And I know there's self-driving car issues with being able to process people on bikes or whatever and stuff like that. If we, instead of just spewing it everywhere, I think is the point I'm trying to make, which is what we're doing now. We're just sort of sprouting like "Is ML going to help here? Let's see." And before you know it, you've just done something sort of really kind of abrasive. 

So I think it's okay for us to focus on the more mechanical aspects of our lives and the way we could streamline things with technology. And that's not necessarily a bad thing, but I think we should exercise a bit more restraint when we think about throwing machines at everything, that it's humans need to interoperate with.

Temi Odumosu: That makes sense. Yeah.

Amanda Meeks: Yeah, I like that we have covered what's happening now in terms of spewing everything everywhere and thinking about the technology piece and how we are engaging with that. 

I'm also excited to talk about the 100-year plan, which is something I first learned about from you, George.

Can you talk a little more about how you're engaging with the idea of a 100-year plan currently?

George Oates: Yeah, sure. So it was a concept that popped into my head in 2021 when I was doing all that research I mentioned before, including reading on Temi's work and other things, interviewing people and the provocation of the hundred-year plan is really that we have such short horizons when we're thinking about technologies and capitalism, we sort of live in the next quarter or this three to five-year strategic plan, but we don't really look past that.

As humans, we don't often look past our own deaths, even, or the next decade in our lives. If we're serious about actually beginning to think of these digital platforms as cultural assets, I think we need to shift the time frame a bit and also shift the way we protect them.

Because at the moment they're in corporate systems, which means the main threat is economic. You could say that about traditional archives too, but the traditional archives don't have the need to make a profit every quarter, like a corporation does.

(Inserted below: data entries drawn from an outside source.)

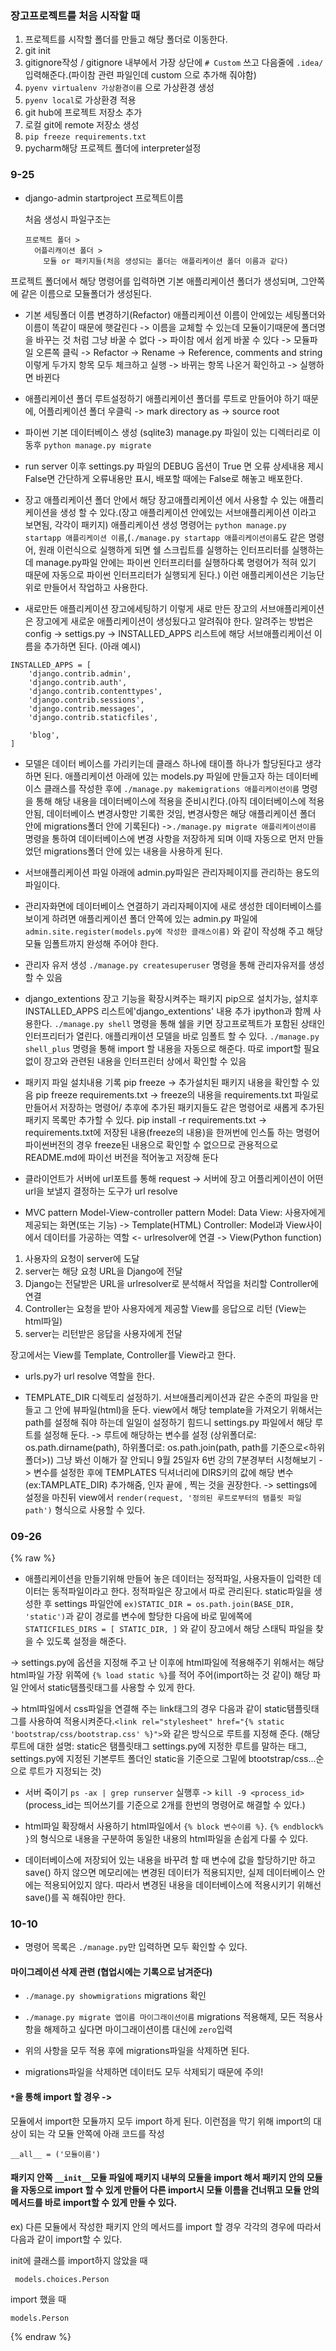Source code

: ### 장고프로젝트를 처음 시작할 때
1. 프로젝트를 시작할 폴더를 만들고 해당 폴더로 이동한다.
2. git init
3. gitignore작성 / gitignore 내부에서 가장 상단에 `# Custom` 쓰고 다음줄에 `.idea/` 입력해준다.(파이참 관련 파일인데 custom 으로 추가해 줘야함)
4. `pyenv virtualenv 가상환경이름` 으로 가상환경 생성
5. `pyenv local`로 가상환경 적용
6. git hub에 프로젝트 저장소 추가
7. 로컬 git에 remote 저장소 생성
8. `pip freeze requirements.txt`
8. pycharm해당 프로젝트 폴더에 interpreter설정


### 9-25
* django-admin startproject 프로젝트이름

  처음 생성시 파일구조는
  ```
  프로젝트 폴더 >
    어플리캐이션 폴더 >
      모듈 or 패키지들(처음 생성되는 폴더는 애플리케이션 폴더 이름과 같다)
  ```
프로젝트 폴더에서 해당 명령어를 입력하면 기본 애플리케이션 폴더가 생성되며, 그안쪽에 같은 이름으로 모듈폴더가 생성된다.

* 기본 세팅폴더 이름 변경하기(Refactor)
애플리케이션 이름이 안에있는 세팅폴더와 이름이 똑같이 때문에 햇갈린다 -> 이름을 교체할 수 있는데 모듈이기때문에 폴더명을 바꾸는 것 처럼 그냥 바꿀 수 없다 -> 파이참 에서 쉽게 바꿀 수 있다 -> 모듈파일 오른쪽 클릭 -> Refactor -> Rename -> Reference, comments and string 이렇게 두가지 항목 모두 체크하고 실행 -> 바뀌는 항목 나온거 확인하고 -> 실행하면 바뀐다

* 애플리케이션 폴더 루트설정하기
애플리케이션 폴더를 루트로 만들어야 하기 때문에, 어플리케이션 폴더 우클릭 -> mark directory as -> source root

* 파이썬 기본 데이터베이스 생성 (sqlite3)
manage.py 파일이 있는 디렉터리로 이동후 `python manage.py migrate`

* run server 이후 settings.py 파일의 DEBUG 옵션이 True 면 오류 상세내용 제시  False면 간단하게 오류내용만 표시, 배포할 때에는 False로 해놓고 배포한다.

* 장고 애플리케이션 폴더 안에서 해당 장고애플리케이션 에서 사용할 수 있는 애플리케이션을 생성 할 수 있다.(장고 애플리케이션 안에있는 서브애플리케이션 이라고 보면됨, 각각이 패키지)
애플리케이션 생성 명령어는 `python manage.py startapp 애플리케이션 이름`,(`./manage.py startapp 애플리케이션이름`도 같은 명령어, 원래 이런식으로 실행하게 되면 쉘 스크립트를 실행하는 인터프리터를 실행하는데 manage.py파일 안에는 파이썬 인터프리터를 실행하다록 명령어가 적혀 있기 때문에 자동으로 파이썬 인터프리터가 실행되게 된다.) 이런 애플리케이션은 기능단위로 만들어서 작업하고 사용한다.

* 새로만든 애플리케이션 장고에세팅하기
이렇게 새로 만든 장고의 서브애플리케이션은 장고에게 새로운 애플리케이션이 생성됬다고 알려줘야 한다. 알려주는 방법은 config -> settigs.py -> INSTALLED_APPS 리스트에 해당 서브애플리케이선 이름을 추가하면 된다. (아래 예시)
```
INSTALLED_APPS = [
    'django.contrib.admin',
    'django.contrib.auth',
    'django.contrib.contenttypes',
    'django.contrib.sessions',
    'django.contrib.messages',
    'django.contrib.staticfiles',

    'blog',
]
```

* 모델은 데이터 베이스를 가리키는데 클래스 하나에 태이플 하나가 할당된다고 생각하면 된다. 애플리케이션 아래에 있는 models.py 파일에 만들고자 하는 데이터베이스 클래스를 작성한 후에 `./manage.py makemigrations 애플리케이션이름` 명령을 통해 해당 내용을 데이터베이스에 적용을 준비시킨다.(아직 데이터베이스에 적용 안됨, 데이터베이스 변경사항만 기록한 것임, 변경사항은 해당 애플리케이션 폴더 안에 migrations폴더 안에 기록된다)
->`./manage.py migrate 애플리케이션이름` 명령을 통하여 데이터베이스에 변경 사항을 저장하게 되며 이때 자동으로 먼저 만들었던 migrations폴더 안에 있는 내용을 사용하게 된다.

* 서브애플리케이션 파일 아래에 admin.py파일은 관리자페이지를 관리하는 용도의 파일이다.

* 관리자화면에 데이터베이스 연결하기
과리자페이지에 새로 생성한 데이터베이스를 보이게 하려면 애플리케이션 폴더 안쪽에 있는 admin.py 파일에 `admin.site.register(models.py에 작성한 클래스이름)` 와 같이 작성해 주고 해당 모듈 임폴트까지 완성해 주어야 한다.

* 관리자 유저 생성
`./manage.py createsuperuser` 명령을 통해 관리자유저를 생성할 수 있음

* django_extentions
장고 기능을 확장시켜주는 패키지 pip으로 설치가능, 설치후 INSTALLED_APPS 리스트에'django_extentions' 내용 추가
ipython과 함께 사용한다.
`./manage.py shell` 명령을 통해 쉘을 키면 장고프로젝트가 포함된 상태인 인터프리터가 열린다. 애플리캐이션 모델을 바로 임폴트 할 수 있다.
`./manage.py shell_plus` 명령을 통해 import 할 내용을 자동으로 해준다. 따로 import할 필요 없이 장고와 관련된 내용을 인터프린터 상에서 확인할 수 있음

* 패키지 파일 설치내용 기록
pip freeze -> 추가설치된 패키지 내용을 확인할 수 있음
pip freeze requirements.txt  -> freeze의 내용을 requirements.txt 파일로 만들어서 저장하는 명령어/ 추후에 추가된 패키지들도 같은 명령어로 새롭게 추가된 패키지 목록만 추가할 수 있다.
pip install -r requirements.txt  -> requirements.txt에 저장된 내용(freeze의 내용)을 한꺼번에 인스톨 하는 명령어
파이썬버전의 경우 freeze된 내용으로 확인할 수 없으므로 관용적으로 README.md에 파이선 버전을 적어놓고 저장해 둔다

* 클라이언트가 서버에 url포트를 통해 request -> 서버에 장고 어플리케이션이 어떤 url을 보낼지 결정하는 도구가 url resolve

* MVC pattern
Model-View-controller pattern
Model: Data
View: 사용자에게 제공되는 화면(또는 기능)
  -> Template(HTML)
Controller: Model과 View사이에서 데이터를 가공하는 역할 <- urlresolver에 연결
  -> View(Python function)
1. 사용자의 요청이 server에 도달
2. server는 해당 요청 URL을 Django에 전달
3. Django는 전달받은 URL을 urlresolver로 분석해서 작업을 처리할 Controller에 연결
3. Controller는 요청을 받아 사용자에게 제공할 View를 응답으로 리턴 (View는 html파일)
5. server는 리턴받은 응답을 사용자에게 전달

장고에서는 View를 Template, Controller를 View라고 한다.

* urls.py가 url resolve 역할을 한다.

* TEMPLATE_DIR 디렉토리 설정하기.
서브애플리케이션과 같은 수준의 파일을 만들고 그 안에 뷰파일(html)을 둔다. view에서 해당 template을 가져오기 위해서는 path를 설정해 줘야 하는데 일일이 설정하기 힘드니
settings.py 파일에서 해당 루트를 설정해 둔다.
-> 루트에 해당하는 변수를 설정 (상위폴더로: os.path.dirname(path), 하위폴더로: os.path.join(path, path를 기준으로<하위폴더>)) 그냥 봐선 이해가 잘 안되니 9월 25일자 6번 강의 7분경부터 시청해보기 -> 변수를 설정한 후에 TEMPLATES 딕셔너리에 DIRS키의 값에 해당 변수 (ex:TAMPLATE_DIR) 추가해줌, 인자 끝에 , 찍는 것을 권장한다.
-> settings에 설정을 마친뒤 view에서 `render(request, '정의된 루트로부터의 탬플릿 파일 path')` 형식으로 사용할 수 있다.

### 09-26
{% raw %}
* 애플리케이션을 만들기위해 만들어 놓은 데이터는 정적파일, 사용자들이 입력한 데이터는 동적파일이라고 한다. 정적파일은 장고에서 따로 관리된다.
static파일을 생성한 후 settings 파일안에 `ex)STATIC_DIR = os.path.join(BASE_DIR, 'static')`과 같이 경로를 변수에 할당한 다음에
바로 밑에쪽에
`
STATICFILES_DIRS = [
    STATIC_DIR,
]
`
와 같이 장고에서 해당 스태틱 파일을 찾을 수 있도록 설정을 해준다.

-> settings.py에 옵션을 지정해 주고 난 이후에 html파일에 적용해주기 위해서는 해당 html파일 가장 위쪽에 `{% load static %}`를 적어 주어(import하는 것 같이) 해당 파일 안에서 static탬플릿태그를 사용할 수 있게 한다.

-> html파일에서 css파일을 연결해 주는 link태그의 경우 다음과 같이 static탬플릿태그를 사용하여 적용시켜준다.`<link rel="stylesheet" href="{% static 'bootstrap/css/bootstrap.css' %}">`와 같은 방식으로 루트를 지정해 준다.
(해당 루트에 대한 설명: static은 탬플릿태그 settings.py에 지정한 루트를 말하는 태그, settings.py에 지정된 기본루트 폴더인 static을 기준으로 그밑에 btootstrap/css...순으로 루트가 지정되는 것)

* 서버 죽이기
`ps -ax | grep runserver` 실행후 -> `kill -9 <process_id>` (process_id는 띄어쓰기를 기준으로 2개를 한번의 명령어로 해결할 수 있다.)

* html파일 확장해서 사용하기
html파일에서 `{% block 변수이름 %}`. `{% endblock% }`의 형식으로 내용을 구분하여 동일한 내용의 html파일을 손쉽게 다룰 수 있다.

* 데이터베이스에 저장되어 있는 내용을 바꾸려 할 때 변수에 값을 할당하기만 하고 save() 하지 않으면 메모리에는 변경된 데이터가 적용되지만, 실제 데이터베이스 안에는 적용되어있지 않다. 따라서 변경된 내용을 데이터베이스에 적용시키기 위해선 save()를 꼭 해줘야만 한다.


### 10-10


* 명령어 목록은 `./manage.py`만 입력하면 모두 확인할 수 있다.

#### 마이그레이션 삭제 관련 (협업시에는 기록으로 남겨준다)
* `./manage.py showmigrations` migrations 확인
* `./manage.py migrate 앱이름 마이그래이션이름` migrations 적용해제, 모든 적용사항을 해제하고 싶다면 마이그래이션이름 대신에 `zero`입력

* 위의 사항을 모두 적용 후에 migrations파일을 삭제하면 된다.
* migrations파일을 삭제하면 데이터도 모두 삭제되기 때문에 주의!

#### `*`을 통해 import 할 경우 ->

모듈에서 import한 모듈까지 모두 import 하게 된다.
이런점을 막기 위해 import의 대상이 되는 각 모듈 안쪽에 아래 코드를 작성
```
__all__ = ('모듈이름')
```

#### 패키지 안쪽 `__init__`모듈 파일에  패키지 내부의 모듈을 import 해서 패키지 안의 모듈을 자동으로 import 할 수 있게 만들어 다른 import시 모듈 이름을 건너뛰고 모듈 안의 메서드를 바로 import할 수 있게 만들 수 있다.

ex) 다른 모듈에서 작성한 패키지 안의 메서드를 import 할 경우 각각의 경우에 따라서 다음과 같이 import할 수 있다.

init에 클래스를 import하지 않았을 때
```
 models.choices.Person
```
import 했을  때
```
models.Person
```






{% endraw %}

So at that very basic level, the threat is different.

And so thinking about all those sorts of factors, then I was like, "Well, what would happen if we expanded our horizon to a whole century?" because if you do that, you can sort of relieve the influence of technology in some way, because as Temi put it so well once when we were chatting about this idea, she said, "Well, nobody knows what a JPEG is going to be in 10 years, let alone whether they'll even exist as a thing in a hundred."

So how do you put that into a plan where you can't sort of budget for 50 servers in 2050 in your plan, that doesn't make any sense. And the interesting thing is, if you take that out of the planning thinking, what technologies you would need, that lets you ask all kinds of different questions, which are actually much more social and sort of organizational than technological. 

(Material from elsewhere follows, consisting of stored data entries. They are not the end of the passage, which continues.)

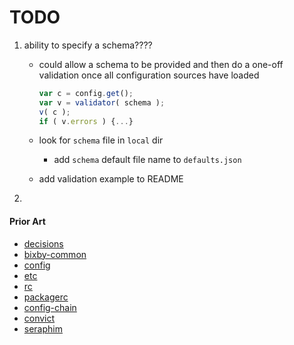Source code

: TODO
====

1. ability to specify a schema????
	-	could allow a schema to be provided and then do a one-off validation once all configuration sources have loaded

		``` javascript
		var c = config.get();
		var v = validator( schema );
		v( c );
		if ( v.errors ) {...} 
		```

	-	look for `schema` file in `local` dir
		-	add `schema` default file name to `defaults.json`
	-	add validation example to README

2. 




#### Prior Art

*	[decisions](https://github.com/jaredhanson/node-decisions)
*	[bixby-common](https://github.com/bixbyjs/bixby-common)
*	[config](https://github.com/lorenwest/node-config)
*	[etc](https://github.com/cpsubrian/node-etc)
*	[rc](https://github.com/dominictarr/rc)
*	[packagerc](https://github.com/deanlandolt/packagerc)
*	[config-chain](https://github.com/dominictarr/config-chain)
*	[convict](https://github.com/mozilla/node-convict)
*	[seraphim](https://github.com/gagle/node-seraphim)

We haven't written a hundred-year plan yet for the Flickr Foundation, because I always had thought, even from the very first moment of the idea, that I shouldn't be the one to write a hundred-year plan for an organization as an individual, because that's just incredibly egotistical for a start, but also it wouldn't be a rich plan. So the work I've been doing this year is having a kind of a strawman workshop which is called "How to Write a 100-Year Plan," which I've been running in a variety of situations. I'm not sure the exact number we've done, maybe a dozen now with a variety of different groups in different contexts. And I'd like to sort of go wide on the context that we run the workshop in.

Basically, they're about two hours long and when we begin, the first thing I say is, "I don't know how to write a 100-year plan. What do you think?" And then, we just spend a couple of hours talking about it together.

The hope is that after we've done sort of 20-ish of those workshops, there'll be enough material to synthesize into something which could be planned version 0.1. What I suspect might happen is that, that plan itself would need to be renewed and reviewed and renegotiated in a periodic way over the next hundred years. It's been interesting to kind of loosely research what other kinds of things have hundred-year plans.

Often, they're financial instruments of some kind. Very rarely does an organization begin its life saying "We're going to live for 100 years," unless they're an archive, but, and then they just say forever, or if they're a corporation, they're like "Let's see if we can make it to next year." It's really curious and still unfinished and unsolved about how to sort of design a multi-generational organization with this idea of renewal kind of baked in.

Temi Odumosu: Yeah, I think the 100-year provocation, I guess, also speculation is a great way of, encouraging those of us who spend far too much time dealing with the effects of history to imagine an otherwise, an alternative, an aftermath, an afterward, a later, right? There's something deeply important, especially if we think about this in the context of information justice, about moving forecasting from the realm of business people, to people who are concerned with how we're going to live on this planet moving forward together.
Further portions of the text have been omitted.